▸ TASK DETAILS: What you return must match the listing below character for character, minus any pictures.

RECORDS PROVIDED START

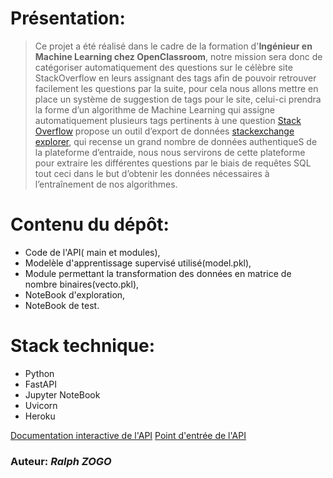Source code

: # Présentation:

> Ce projet a été réalisé dans le cadre de la formation d'**Ingénieur en Machine Learning chez OpenClassroom**, notre mission sera donc de catégoriser automatiquement des questions sur le célèbre site StackOverflow en leurs assignant des tags afin de pouvoir retrouver facilement les questions par la suite, pour cela nous allons mettre en place un système de suggestion de tags pour le site, celui-ci prendra la forme d’un algorithme de Machine Learning qui assigne automatiquement plusieurs tags pertinents à une question
[Stack Overflow](https://stackoverflow.com/) propose un outil d’export de données [stackexchange explorer](https://data.stackexchange.com/stackoverflow/queries), qui recense un grand nombre de données authentiqueS de la plateforme d’entraide, nous nous servirons de cette plateforme pour extraire les différentes questions par le biais de requêtes SQL tout ceci dans le but d’obtenir les données nécessaires à l’entraînement de nos algorithmes. 

# Contenu du dépôt:

+ Code de l'API( main et modules),
+ Modelèle d'apprentissage supervisé utilisé(model.pkl),
+ Module permettant la transformation des données en matrice de nombre binaires(vecto.pkl),
+ NoteBook d'exploration,
+ NoteBook de test.

# Stack technique:

+ Python
+ FastAPI
+ Jupyter NoteBook
+ Uvicorn
+ Heroku



[Documentation interactive de l'API](http://127.0.0.1:8000/docs)
[Point d'entrée de l'API](http://127.0.0.1:8000/)

### Auteur: *Ralph ZOGO*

RECORDS PROVIDED END

▸ SOLUTION TO THIS TASK:
Source code

: # Présentation:

> Ce projet a été réalisé dans le cadre de la formation d'**Ingénieur en Machine Learning chez OpenClassroom**, notre mission sera donc de catégoriser automatiquement des questions sur le célèbre site StackOverflow en leurs assignant des tags afin de pouvoir retrouver facilement les questions par la suite, pour cela nous allons mettre en place un système de suggestion de tags pour le site, celui-ci prendra la forme d’un algorithme de Machine Learning qui assigne automatiquement plusieurs tags pertinents à une question
[Stack Overflow](https://stackoverflow.com/) propose un outil d’export de données [stackexchange explorer](https://data.stackexchange.com/stackoverflow/queries), qui recense un grand nombre de données authentiqueS de la plateforme d’entraide, nous nous servirons de cette plateforme pour extraire les différentes questions par le biais de requêtes SQL tout ceci dans le but d’obtenir les données nécessaires à l’entraînement de nos algorithmes. 

# Contenu du dépôt:

+ Code de l'API( main et modules),
+ Modelèle d'apprentissage supervisé utilisé(model.pkl),
+ Module permettant la transformation des données en matrice de nombre binaires(vecto.pkl),
+ NoteBook d'exploration,
+ NoteBook de test.

# Stack technique:

+ Python
+ FastAPI
+ Jupyter NoteBook
+ Uvicorn
+ Heroku



[Documentation interactive de l'API](http://127.0.0.1:8000/docs)
[Point d'entrée de l'API](http://127.0.0.1:8000/)

### Auteur: *Ralph ZOGO*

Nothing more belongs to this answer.